Key – Words: Heat- loss Functions, fine-dust-Particles, Gravitational Instability, Thermal Conductivity, Finite Electron Inertia and Viscosity.
The fragmentation of interstellar matter is a vitally important phenomenon in star formation. The gravitational instability of an infinite homogeneous self-gravitating gas was first investigated by Jeans[1]. Latter, in view of existence interstellar magnetic field Chandrasekhar[2] has re-analyzed the same problem. Jeans[3] analysed the gravitational instability in an infinite homogenous medium, who derived the expression for maximum size of a uniform gravitating mass which is stable to small fluctuations in density[4]. The effect of fine-dust-particles on the gravitational instability of an infinite homogeneous gas particle medium has been investigated by Sharma[5].
In addition to this, the problem of magneto-gravitational instability of interstellar is of considerable importance in connection with protostar and star formation in magnetic dusty clouds.
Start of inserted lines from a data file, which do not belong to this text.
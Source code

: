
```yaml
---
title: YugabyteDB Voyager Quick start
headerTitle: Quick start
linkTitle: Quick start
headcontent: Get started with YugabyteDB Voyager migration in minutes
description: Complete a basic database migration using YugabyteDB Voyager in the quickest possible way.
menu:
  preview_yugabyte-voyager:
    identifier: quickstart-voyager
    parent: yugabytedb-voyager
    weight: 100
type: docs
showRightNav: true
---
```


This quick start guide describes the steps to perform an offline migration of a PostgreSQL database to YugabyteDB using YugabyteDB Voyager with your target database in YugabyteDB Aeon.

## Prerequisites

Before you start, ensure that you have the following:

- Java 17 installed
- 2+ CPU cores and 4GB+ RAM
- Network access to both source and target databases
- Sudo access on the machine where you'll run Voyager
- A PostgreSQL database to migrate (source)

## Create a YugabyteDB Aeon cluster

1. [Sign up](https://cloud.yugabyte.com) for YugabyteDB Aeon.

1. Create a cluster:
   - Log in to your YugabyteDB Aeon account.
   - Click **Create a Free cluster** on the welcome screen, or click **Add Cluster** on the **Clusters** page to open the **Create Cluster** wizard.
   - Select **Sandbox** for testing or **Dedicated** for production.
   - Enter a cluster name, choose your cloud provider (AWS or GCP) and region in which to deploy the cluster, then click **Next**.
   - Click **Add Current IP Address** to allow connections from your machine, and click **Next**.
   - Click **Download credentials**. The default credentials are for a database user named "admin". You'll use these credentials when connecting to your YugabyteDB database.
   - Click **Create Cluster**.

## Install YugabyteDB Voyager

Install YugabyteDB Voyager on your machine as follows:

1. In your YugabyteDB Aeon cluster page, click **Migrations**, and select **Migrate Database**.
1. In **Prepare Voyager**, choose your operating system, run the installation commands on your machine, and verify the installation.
Magnetic field can provide pressure support and inhibit the contraction and fragmentation of interstellar clouds.Langer[6]has investigated the stability of interstellar clouds against gravitational collapse and fragmentation in the presence of magnetic field.. The problem of star formation in clouds containing magnetic field has been analyzed by Mestel and Spitzer[7]and they have derived a stability criterion, in the form of a Jeans length for collapse based on the virial theorem.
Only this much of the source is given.